问题
I've been asked to create a data frame in R using information copied from a website; the data is not contained in a file. The full data list is at:
https://www.npr.org/2012/12/07/166400760/hollywood-heights-the-ups-downs-and-in-betweens
Here is a portion of the data:
Leading Men (Average American male: 5 feet 9.5 inches)
Dolph Lundgren — 6 feet 5 inches
John Cleese — 6 feet 5 inches
Michael Clarke Duncan — 6 feet 5 inches
Vince Vaughn — 6 feet 5 inches
Clint Eastwood — 6 feet 4 inches
Jimmy Stewart — 6 feet 3 inches
Bill Murray — 6 feet 1.5 inches
Leading Ladies (Average American female: 5 feet 4 inches)

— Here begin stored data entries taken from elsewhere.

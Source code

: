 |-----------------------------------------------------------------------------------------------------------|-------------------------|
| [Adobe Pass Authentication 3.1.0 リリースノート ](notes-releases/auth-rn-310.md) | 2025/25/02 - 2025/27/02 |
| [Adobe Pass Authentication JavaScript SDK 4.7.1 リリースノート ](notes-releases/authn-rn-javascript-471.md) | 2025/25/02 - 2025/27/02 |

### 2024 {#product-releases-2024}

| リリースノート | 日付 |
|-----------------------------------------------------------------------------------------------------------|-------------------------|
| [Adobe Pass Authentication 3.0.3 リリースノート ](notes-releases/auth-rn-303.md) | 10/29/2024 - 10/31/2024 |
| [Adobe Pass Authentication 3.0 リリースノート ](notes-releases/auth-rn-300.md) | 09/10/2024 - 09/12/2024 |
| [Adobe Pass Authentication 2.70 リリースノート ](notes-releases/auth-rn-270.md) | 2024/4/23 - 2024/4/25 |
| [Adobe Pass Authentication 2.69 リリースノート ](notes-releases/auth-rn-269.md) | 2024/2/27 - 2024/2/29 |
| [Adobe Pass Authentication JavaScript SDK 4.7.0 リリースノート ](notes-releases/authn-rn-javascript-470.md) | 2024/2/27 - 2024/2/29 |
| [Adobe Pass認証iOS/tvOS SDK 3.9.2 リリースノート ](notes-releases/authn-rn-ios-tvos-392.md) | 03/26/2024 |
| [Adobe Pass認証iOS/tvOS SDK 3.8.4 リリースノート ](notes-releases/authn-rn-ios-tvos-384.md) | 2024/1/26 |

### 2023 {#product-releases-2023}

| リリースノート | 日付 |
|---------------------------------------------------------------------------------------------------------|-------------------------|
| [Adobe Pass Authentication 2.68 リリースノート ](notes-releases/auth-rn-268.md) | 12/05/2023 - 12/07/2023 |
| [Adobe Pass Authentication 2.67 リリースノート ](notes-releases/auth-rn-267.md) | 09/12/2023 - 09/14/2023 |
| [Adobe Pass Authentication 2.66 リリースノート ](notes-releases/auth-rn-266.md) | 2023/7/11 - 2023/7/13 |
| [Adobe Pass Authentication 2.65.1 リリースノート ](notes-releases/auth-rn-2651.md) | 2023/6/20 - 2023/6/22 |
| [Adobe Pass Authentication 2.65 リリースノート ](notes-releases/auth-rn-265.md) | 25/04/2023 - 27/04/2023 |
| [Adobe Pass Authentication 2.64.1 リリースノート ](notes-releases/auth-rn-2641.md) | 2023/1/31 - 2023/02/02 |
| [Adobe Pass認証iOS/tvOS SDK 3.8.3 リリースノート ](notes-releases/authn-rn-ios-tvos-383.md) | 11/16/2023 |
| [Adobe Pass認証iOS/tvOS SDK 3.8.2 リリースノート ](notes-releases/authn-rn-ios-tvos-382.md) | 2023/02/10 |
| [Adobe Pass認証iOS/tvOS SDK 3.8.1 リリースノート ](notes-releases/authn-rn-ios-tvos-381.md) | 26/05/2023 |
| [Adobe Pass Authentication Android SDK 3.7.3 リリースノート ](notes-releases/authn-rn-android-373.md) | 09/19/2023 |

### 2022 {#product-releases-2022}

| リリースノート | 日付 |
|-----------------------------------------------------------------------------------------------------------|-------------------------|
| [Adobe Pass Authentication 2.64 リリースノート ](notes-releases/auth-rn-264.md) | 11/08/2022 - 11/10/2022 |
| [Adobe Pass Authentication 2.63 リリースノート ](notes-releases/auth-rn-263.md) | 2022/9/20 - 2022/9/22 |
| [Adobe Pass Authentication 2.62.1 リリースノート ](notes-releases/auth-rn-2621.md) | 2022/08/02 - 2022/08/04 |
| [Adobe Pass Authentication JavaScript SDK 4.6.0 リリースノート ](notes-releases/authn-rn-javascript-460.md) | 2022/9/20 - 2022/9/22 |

Uma Thurman — 6 feet 0 inches
Brooke Shields — 6 feet 0 inches
Jane Lynch — 6 feet 0 inches
I am supposed to use R to create the data frame, where one column is Name, the second is Height (in cm), and the third column is Gender.
I have copied and pasted all data into Notepad, manually made three different columns, and converted height to cm by hand. But this is manually creating the data frame.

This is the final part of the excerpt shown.